Wo haben Sie denn mal Bauchschmerzen gehabt?

Mir fällt da jetzt kein Beispiel ein, aber natürlich hat man auch Bedenken. Ich habe aber auch gute Leute um mich. Ich liebe es, mit ihnen hier zu sitzen und Fachdiskussionen zu führen und letztlich dann aber die Entscheidung zu treffen. In solchen Momenten ist man dann schon mal ziemlich einsam.

Sie sind Diplom-Verwaltungswirt und haben vor Ihrem OB-Amt elf Jahre im gehobenen Dienst beim Landkreis Lüneburg gearbeitet. Ist dies die Mindestanforderung für einen Oberbürgermeister?

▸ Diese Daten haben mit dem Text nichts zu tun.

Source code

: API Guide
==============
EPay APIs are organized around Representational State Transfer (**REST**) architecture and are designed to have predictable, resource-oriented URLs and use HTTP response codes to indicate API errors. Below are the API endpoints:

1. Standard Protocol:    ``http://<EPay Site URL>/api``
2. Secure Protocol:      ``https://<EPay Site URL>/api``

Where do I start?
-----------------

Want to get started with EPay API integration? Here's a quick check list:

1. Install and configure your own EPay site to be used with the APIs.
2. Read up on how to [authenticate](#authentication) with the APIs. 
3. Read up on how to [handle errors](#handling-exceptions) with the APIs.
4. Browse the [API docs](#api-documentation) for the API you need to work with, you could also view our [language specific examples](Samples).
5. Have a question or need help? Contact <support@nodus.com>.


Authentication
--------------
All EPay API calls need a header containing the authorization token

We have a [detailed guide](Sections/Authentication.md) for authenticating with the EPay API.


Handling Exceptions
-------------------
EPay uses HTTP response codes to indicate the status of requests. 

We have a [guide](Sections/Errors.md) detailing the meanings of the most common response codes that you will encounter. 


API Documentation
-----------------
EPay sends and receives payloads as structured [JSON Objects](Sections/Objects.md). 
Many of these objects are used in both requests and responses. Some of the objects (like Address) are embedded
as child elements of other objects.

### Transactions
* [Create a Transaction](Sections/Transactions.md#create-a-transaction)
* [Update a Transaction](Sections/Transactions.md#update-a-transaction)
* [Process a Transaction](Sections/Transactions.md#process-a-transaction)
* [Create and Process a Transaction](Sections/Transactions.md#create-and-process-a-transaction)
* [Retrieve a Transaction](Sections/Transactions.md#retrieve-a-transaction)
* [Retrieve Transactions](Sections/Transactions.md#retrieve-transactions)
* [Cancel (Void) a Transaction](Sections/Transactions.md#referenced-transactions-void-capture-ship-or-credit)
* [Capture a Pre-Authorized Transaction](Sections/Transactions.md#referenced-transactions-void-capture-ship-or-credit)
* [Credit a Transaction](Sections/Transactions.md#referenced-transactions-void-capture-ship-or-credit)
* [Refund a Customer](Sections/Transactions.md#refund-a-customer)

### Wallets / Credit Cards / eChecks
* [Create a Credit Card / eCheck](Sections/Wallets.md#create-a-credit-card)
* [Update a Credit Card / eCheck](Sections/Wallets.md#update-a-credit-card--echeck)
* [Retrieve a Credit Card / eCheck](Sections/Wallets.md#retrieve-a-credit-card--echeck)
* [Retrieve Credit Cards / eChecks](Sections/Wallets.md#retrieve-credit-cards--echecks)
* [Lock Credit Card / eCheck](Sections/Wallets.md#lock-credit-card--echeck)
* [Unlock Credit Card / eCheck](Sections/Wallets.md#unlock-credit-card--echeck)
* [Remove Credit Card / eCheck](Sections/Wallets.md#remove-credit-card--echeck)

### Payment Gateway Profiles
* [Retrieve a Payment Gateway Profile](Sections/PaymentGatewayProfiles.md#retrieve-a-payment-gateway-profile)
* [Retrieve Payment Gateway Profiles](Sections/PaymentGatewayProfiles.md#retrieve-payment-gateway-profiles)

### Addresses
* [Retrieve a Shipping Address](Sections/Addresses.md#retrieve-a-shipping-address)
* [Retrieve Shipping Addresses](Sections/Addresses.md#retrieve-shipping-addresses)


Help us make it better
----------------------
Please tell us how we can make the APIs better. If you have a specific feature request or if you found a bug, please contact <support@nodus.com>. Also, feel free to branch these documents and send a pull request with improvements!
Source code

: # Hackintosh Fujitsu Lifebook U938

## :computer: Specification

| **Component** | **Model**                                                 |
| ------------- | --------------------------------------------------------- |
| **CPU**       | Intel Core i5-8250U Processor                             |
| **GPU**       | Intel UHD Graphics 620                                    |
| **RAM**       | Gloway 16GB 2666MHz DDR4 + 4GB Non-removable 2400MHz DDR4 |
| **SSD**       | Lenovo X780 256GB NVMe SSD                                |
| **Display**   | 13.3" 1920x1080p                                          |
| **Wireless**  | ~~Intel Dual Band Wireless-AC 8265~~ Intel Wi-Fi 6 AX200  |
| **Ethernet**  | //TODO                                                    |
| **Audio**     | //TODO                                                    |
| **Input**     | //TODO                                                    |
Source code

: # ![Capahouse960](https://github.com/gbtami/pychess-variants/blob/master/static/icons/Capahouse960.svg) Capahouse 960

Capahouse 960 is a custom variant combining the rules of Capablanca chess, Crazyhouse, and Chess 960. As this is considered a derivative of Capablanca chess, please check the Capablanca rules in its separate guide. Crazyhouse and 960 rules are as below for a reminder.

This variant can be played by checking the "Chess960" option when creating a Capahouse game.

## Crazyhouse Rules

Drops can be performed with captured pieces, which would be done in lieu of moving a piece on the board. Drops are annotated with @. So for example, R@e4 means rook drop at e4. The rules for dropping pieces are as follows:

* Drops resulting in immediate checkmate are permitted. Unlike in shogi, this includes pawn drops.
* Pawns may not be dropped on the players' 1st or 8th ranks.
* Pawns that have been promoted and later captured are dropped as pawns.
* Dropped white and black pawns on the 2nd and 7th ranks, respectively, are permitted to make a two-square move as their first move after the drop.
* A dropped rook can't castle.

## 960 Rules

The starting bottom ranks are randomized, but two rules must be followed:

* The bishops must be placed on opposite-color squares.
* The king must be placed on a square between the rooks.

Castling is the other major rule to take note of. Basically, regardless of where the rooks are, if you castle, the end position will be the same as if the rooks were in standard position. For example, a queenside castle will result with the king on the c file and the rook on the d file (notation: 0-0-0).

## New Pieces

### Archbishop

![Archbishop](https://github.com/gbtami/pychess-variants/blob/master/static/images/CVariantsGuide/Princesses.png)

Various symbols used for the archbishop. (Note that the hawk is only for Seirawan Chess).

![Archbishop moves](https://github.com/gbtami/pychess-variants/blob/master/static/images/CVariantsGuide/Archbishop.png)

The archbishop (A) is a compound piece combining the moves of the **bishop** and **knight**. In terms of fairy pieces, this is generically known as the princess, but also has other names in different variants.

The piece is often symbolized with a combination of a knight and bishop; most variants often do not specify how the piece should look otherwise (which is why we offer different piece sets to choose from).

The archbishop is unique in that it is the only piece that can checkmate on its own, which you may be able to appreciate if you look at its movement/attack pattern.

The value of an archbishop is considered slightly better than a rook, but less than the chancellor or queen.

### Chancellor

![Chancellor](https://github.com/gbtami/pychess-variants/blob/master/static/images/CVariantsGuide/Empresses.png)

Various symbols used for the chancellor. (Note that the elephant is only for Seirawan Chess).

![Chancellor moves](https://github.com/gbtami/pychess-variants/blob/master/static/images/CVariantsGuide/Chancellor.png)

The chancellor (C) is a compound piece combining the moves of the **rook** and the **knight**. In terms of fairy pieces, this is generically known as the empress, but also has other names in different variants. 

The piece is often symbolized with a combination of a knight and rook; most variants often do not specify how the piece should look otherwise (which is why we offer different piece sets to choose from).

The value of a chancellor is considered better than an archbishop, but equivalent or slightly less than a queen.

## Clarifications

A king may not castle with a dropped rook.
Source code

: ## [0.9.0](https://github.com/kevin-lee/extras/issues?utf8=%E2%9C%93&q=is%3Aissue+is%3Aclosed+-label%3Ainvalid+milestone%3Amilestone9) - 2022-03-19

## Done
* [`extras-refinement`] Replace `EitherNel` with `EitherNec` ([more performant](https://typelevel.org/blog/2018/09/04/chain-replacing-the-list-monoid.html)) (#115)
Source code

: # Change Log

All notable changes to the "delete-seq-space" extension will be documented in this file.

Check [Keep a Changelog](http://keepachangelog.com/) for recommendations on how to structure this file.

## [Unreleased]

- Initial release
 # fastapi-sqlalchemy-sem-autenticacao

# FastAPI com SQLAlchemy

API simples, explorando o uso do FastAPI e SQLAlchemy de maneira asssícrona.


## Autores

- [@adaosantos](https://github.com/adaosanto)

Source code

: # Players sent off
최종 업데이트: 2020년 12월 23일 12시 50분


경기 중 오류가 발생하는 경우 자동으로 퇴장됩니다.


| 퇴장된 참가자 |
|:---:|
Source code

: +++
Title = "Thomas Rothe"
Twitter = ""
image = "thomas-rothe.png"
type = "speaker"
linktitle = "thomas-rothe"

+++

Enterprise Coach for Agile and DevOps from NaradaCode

Ich will das mal am Haushalt der Stadt Lüneburg deutlich machen. Zunächst bekommen Sie einen ersten Entwurf auf den Tisch, der in der Regel ein Defizit von 20 bis 30 Millionen Euro aufweist. Ich schaue mir dann an, was davon umsetzbar ist, um letztlich auf eine genehmigungsfähige Größe zu kommen. Dazu müssen Sie Haushaltsrecht kennen, es reicht nicht allein zu wissen, was ein Finanzhaushalt ist. Meine Schwerpunkte im Studium mit zwölf Fächern waren Haushaltsrecht und Baurecht.

Nun werden nur wenige der acht Kandidaten, die jetzt Ihre Nachfolge antreten wollen, Voraussetzungen wie diese mitbringen.

Man kann sich sicher vieles aneignen, aber wenn Sie keinerlei Grundlage haben, scheitern Sie. Oder Entscheidungsprozesse werden so verlangsamt, dass Ihre Stadt im Wettbewerb mit anderen Städten nicht vorankommt. Eine Folge kann sein, dass Sie Ihre Mitarbeiterinnen und Mitarbeiter verlieren.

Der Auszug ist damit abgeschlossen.